Clara lloró, gritó, fingió desmayarse, llamó a Salomé desagradecida y
Ramira estaba loca. Luego empezó a hablar cuando comprendió que Becerra no la iba a proteger.
Cantó más de lo que esperaban.
Sí, Héctor Becerra estaba involucrado en negocios turbios con Esteban. Lavado de dinero, falsificación de firmas, malversación de fondos en una constructora regional. Esteban quiso desvincularse cuando se enteró de la verdadera magnitud del fraude. Amenazó con denunciarlo. Becerra fue a la casa esa noche "para arreglar las cosas". Discutieron. Él disparó. Clara llegó más tarde, vio lo que había pasado y accedió a guardar silencio a cambio de dinero y la promesa de conservar parte de los bienes. La llegada de Ramira minutos después les brindó la oportunidad perfecta.
Una esposa angustiada.
Una niña asustada.
Un policía desesperado por cerrar el caso.

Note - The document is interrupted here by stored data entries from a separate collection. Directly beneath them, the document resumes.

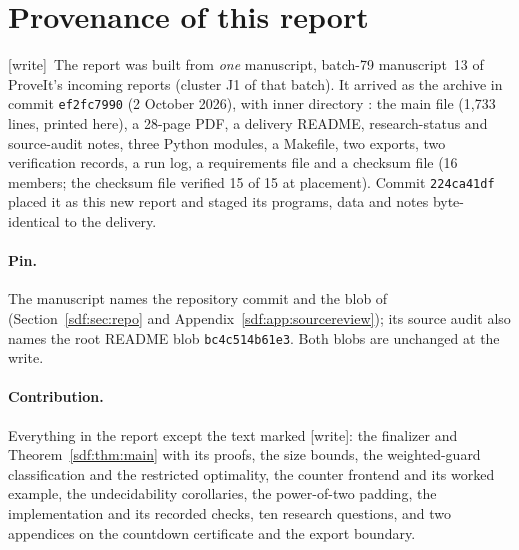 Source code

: \documentclass[11pt,a4paper]{article}
\theoremstyle{definition}
\theoremstyle{remark}
\newcommand{\wtag}{\textup{[write]}}
\begin{document}
\section{Provenance of this report}\label{sdf:app:provenance}

\wtag\ The report was built from \emph{one} manuscript, batch-79
manuscript~13 of ProveIt's incoming reports (cluster J1 of that batch). It
arrived as the archive  in
commit \texttt{ef2fc7990} (2 October 2026), with inner directory
: the main file  (1,733 lines,
printed here), a 28-page PDF, a delivery README, research-status and
source-audit notes, three Python modules, a Makefile, two exports, two
verification records, a run log, a requirements file and a checksum file
(16 members; the checksum file verified 15 of 15 at placement). Commit
\texttt{224ca41df} placed it as this new report and staged its programs,
data and notes byte-identical to the delivery.

\paragraph{Pin.} The manuscript names the repository commit
 and the blob
 of
(Section~\ref{sdf:sec:repo} and Appendix~\ref{sdf:app:sourcereview}); its
source audit also names the root README blob \texttt{bc4c514b61e3}. Both
blobs are unchanged at the write.

\paragraph{Contribution.} Everything in the report except the text marked
\wtag: the finalizer and Theorem~\ref{sdf:thm:main} with its proofs, the
size bounds, the weighted-guard classification and the restricted
optimality, the counter frontend and its worked example, the undecidability
corollaries, the power-of-two padding, the implementation and its recorded
checks, ten research questions, and two appendices on the countdown
certificate and the export boundary.
\end{document}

Todo encajó demasiado fácilmente.
Becerra intentó huir.
Lo encontraron en un rancho a tres horas de la ciudad.
Todavía llevaba relojes caros.
Ninguno con una serpiente.
Como Clara confesó más tarde, ella lo había arrojado al río la misma noche del crimen.

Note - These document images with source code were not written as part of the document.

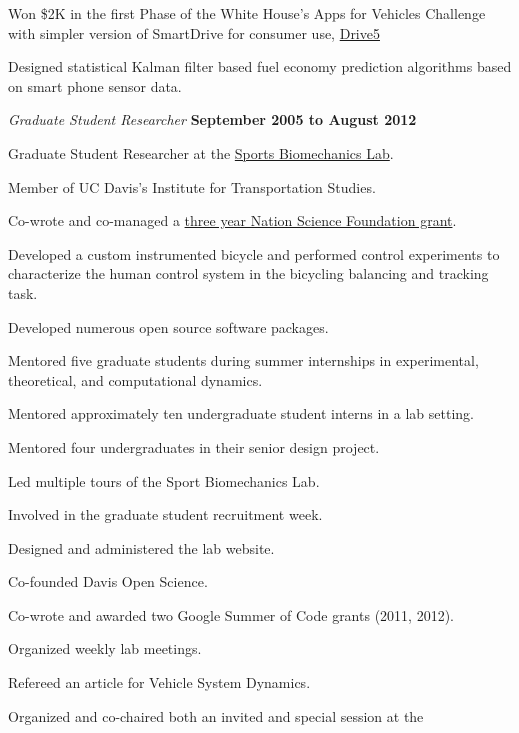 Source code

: \documentclass[10pt]{article}
\newenvironment{outerlist}[1][\enskip\textbullet]%
        {\begin{itemize}[#1]}{\end{itemize}%
         \vspace{-.6\baselineskip}}
\newenvironment{innerlist}[1][\enskip\textbullet]%
        {\begin{compactitem}[#1]}{\end{compactitem}}
\begin{document}
\begin{outerlist}
\begin{innerlist}
    \item Won \$2K in the first Phase of the White House's Apps for Vehicles
      Challenge with simpler version of SmartDrive for consumer use,
      \href{http://drive5.us}{Drive5}
    \item Designed statistical Kalman filter based fuel economy prediction
      algorithms based on smart phone sensor data.
  \end{innerlist}
  \item[] \textit{Graduate Student Researcher}%
        \hfill \textbf{September 2005 to August 2012}
  \begin{innerlist}
    \item Graduate Student Researcher at the
      \href{http://biosport.ucdavis.edu}{Sports Biomechanics Lab}.
    \item Member of UC Davis's Institute for Transportation Studies.
    \item Co-wrote and co-managed a
        \href{http://nsf.gov/awardsearch/showAward.do?AwardNumber=0928339}{three year
        Nation Science Foundation grant}.
    \item Developed a custom instrumented bicycle and performed control
        experiments to characterize the human control system in the bicycling
        balancing and tracking task.
    \item Developed numerous open source software packages.
    \item Mentored five graduate students during summer internships in
      experimental, theoretical, and computational dynamics.
    \item Mentored approximately ten undergraduate student interns in a lab
      setting.
    \item Mentored four undergraduates in their senior design project.
    \item Led multiple tours of the Sport Biomechanics Lab.
    \item Involved in the graduate student recruitment week.
    \item Designed and administered the lab website.
    \item Co-founded Davis Open Science.
    \item Co-wrote and awarded two Google Summer of Code grants (2011, 2012).
    \item Organized weekly lab meetings.
    \item Refereed an article for Vehicle System Dynamics.
    \item Organized and co-chaired both an invited and special session at the

\end{innerlist}
\end{outerlist}
\end{document}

La revisión judicial fue rápida solo porque el escándalo no dejaba lugar a otra cosa. La prensa se enteró. Organizaciones de derechos humanos intervinieron. La historia de una mujer a punto de ser ejecutada por un crimen que no cometió se volvió imposible de ocultar bajo la alfombra institucional.
Ramira fue exonerada treinta y ocho días después.